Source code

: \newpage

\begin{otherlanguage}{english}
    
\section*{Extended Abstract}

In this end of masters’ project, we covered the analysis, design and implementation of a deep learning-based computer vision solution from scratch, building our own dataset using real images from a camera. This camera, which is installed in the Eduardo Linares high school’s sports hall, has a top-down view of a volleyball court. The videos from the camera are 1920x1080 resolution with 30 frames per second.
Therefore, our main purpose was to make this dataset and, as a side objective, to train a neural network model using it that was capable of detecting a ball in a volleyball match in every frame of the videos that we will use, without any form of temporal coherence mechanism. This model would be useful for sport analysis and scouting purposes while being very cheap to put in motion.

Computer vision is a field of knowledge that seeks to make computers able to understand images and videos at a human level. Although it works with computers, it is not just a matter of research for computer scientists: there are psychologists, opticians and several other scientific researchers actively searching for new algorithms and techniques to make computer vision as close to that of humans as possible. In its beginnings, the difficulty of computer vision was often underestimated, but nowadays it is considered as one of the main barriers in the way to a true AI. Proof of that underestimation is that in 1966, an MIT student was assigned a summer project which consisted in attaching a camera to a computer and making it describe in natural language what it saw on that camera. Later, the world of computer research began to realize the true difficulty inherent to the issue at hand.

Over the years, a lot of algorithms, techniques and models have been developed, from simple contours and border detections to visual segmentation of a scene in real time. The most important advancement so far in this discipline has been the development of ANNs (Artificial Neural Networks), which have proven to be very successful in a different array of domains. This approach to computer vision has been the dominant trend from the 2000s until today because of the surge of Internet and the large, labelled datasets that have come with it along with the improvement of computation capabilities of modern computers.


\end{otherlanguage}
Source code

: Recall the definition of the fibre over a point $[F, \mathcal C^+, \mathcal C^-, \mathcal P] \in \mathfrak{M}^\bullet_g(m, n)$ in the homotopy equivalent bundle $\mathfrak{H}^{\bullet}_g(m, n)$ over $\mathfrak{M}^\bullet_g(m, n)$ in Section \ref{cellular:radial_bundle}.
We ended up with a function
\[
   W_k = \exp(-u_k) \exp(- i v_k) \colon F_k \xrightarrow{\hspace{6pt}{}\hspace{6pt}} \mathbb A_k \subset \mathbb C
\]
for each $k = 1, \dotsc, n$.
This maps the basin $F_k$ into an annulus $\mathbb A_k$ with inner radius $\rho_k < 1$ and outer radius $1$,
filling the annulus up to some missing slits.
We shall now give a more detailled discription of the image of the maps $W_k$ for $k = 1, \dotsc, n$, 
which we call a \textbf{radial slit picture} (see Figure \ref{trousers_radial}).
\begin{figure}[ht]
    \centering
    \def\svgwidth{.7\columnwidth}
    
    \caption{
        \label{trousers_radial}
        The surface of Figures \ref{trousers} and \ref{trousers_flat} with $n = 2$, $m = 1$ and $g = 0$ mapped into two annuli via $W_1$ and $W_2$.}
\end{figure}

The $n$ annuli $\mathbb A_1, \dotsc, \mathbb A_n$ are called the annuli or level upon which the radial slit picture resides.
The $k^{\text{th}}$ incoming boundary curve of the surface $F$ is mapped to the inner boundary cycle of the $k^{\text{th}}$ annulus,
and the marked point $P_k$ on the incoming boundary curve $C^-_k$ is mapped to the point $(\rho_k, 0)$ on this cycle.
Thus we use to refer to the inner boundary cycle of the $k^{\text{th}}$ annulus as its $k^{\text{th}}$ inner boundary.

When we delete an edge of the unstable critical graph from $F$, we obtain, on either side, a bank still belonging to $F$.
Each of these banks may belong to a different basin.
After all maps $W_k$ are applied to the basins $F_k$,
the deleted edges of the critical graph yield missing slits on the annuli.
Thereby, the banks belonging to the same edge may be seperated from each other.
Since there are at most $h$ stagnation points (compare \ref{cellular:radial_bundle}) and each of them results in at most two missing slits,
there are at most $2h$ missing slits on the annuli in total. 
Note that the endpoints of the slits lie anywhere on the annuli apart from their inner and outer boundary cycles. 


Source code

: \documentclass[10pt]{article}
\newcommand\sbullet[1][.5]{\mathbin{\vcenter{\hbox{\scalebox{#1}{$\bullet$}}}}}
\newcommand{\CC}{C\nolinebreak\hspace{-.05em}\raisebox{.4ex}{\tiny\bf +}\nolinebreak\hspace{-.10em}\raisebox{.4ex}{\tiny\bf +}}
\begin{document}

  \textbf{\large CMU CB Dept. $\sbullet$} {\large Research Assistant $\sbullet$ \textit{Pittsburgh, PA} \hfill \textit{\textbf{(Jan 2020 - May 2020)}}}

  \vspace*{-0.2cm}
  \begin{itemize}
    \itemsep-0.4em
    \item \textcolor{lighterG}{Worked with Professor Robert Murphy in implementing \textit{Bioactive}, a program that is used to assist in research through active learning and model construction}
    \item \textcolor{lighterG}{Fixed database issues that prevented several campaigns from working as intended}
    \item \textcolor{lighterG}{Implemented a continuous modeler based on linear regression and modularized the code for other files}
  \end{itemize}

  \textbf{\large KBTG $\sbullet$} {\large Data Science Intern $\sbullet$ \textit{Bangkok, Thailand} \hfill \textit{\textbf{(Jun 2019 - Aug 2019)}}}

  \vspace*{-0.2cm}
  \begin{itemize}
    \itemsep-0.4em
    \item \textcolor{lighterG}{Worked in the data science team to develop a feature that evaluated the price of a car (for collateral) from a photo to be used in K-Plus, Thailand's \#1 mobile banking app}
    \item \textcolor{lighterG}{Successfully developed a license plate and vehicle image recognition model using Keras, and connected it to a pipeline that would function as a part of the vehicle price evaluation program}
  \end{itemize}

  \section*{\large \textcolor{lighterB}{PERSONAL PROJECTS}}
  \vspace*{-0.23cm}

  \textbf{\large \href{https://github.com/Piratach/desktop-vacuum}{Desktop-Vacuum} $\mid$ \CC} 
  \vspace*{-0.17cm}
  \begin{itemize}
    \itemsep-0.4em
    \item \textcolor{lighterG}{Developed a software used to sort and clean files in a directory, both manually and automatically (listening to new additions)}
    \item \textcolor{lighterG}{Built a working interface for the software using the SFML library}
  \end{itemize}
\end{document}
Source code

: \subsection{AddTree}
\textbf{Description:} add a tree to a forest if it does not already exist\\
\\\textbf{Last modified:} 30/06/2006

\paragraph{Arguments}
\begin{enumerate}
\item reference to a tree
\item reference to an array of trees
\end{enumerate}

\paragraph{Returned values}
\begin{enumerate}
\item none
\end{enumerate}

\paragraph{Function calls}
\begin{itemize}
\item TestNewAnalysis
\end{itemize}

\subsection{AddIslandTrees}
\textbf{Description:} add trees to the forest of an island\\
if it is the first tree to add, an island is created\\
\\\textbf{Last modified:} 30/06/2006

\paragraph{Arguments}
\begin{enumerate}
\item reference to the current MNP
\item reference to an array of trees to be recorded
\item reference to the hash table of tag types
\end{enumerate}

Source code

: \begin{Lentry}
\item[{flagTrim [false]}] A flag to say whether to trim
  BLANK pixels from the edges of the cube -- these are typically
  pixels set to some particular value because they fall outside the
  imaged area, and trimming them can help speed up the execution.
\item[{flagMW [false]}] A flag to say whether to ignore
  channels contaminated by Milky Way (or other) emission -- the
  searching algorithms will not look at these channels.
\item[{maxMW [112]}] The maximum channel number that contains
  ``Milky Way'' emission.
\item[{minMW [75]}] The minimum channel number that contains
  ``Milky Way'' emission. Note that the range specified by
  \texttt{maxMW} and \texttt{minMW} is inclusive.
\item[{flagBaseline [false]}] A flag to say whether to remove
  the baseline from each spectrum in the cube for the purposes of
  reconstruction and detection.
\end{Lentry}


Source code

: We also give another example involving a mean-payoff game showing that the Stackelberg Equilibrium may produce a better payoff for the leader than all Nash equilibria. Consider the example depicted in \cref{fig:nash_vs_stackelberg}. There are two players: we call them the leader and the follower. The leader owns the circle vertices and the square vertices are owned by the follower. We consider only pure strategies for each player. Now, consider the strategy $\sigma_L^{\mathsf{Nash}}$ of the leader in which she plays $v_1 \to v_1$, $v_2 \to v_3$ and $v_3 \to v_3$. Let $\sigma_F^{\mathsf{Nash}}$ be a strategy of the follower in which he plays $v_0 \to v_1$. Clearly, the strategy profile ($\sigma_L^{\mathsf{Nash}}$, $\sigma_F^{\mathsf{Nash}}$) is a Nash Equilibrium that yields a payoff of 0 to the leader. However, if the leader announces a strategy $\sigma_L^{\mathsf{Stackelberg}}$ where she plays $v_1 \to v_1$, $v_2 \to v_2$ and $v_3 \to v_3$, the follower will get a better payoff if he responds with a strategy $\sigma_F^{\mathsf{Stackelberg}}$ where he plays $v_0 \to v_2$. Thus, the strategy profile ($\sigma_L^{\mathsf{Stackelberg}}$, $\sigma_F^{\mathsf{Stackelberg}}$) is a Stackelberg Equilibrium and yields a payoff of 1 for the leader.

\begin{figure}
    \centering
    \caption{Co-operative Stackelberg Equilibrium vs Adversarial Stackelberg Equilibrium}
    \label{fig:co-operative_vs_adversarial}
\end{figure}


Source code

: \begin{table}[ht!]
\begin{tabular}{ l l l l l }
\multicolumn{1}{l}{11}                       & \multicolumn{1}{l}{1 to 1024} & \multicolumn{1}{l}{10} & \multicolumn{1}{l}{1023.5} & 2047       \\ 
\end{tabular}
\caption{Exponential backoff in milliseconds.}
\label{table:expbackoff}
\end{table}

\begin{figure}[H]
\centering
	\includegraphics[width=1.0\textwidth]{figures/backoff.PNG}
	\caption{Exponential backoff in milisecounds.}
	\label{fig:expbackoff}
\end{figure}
┄┄┄┄┄┄┄┄┄┄
What is required:
Beginning with the first line of the records above, reproduce each line exactly, ending at the line that contains "Therefore, our main", and leave out everything else.

Your solution:
Source code

: \newpage

\begin{otherlanguage}{english}
    
\section*{Extended Abstract}

In this end of masters’ project, we covered the analysis, design and implementation of a deep learning-based computer vision solution from scratch, building our own dataset using real images from a camera. This camera, which is installed in the Eduardo Linares high school’s sports hall, has a top-down view of a volleyball court. The videos from the camera are 1920x1080 resolution with 30 frames per second.
Therefore, our main purpose was to make this dataset and, as a side objective, to train a neural network model using it that was capable of detecting a ball in a volleyball match in every frame of the videos that we will use, without any form of temporal coherence mechanism. This model would be useful for sport analysis and scouting purposes while being very cheap to put in motion.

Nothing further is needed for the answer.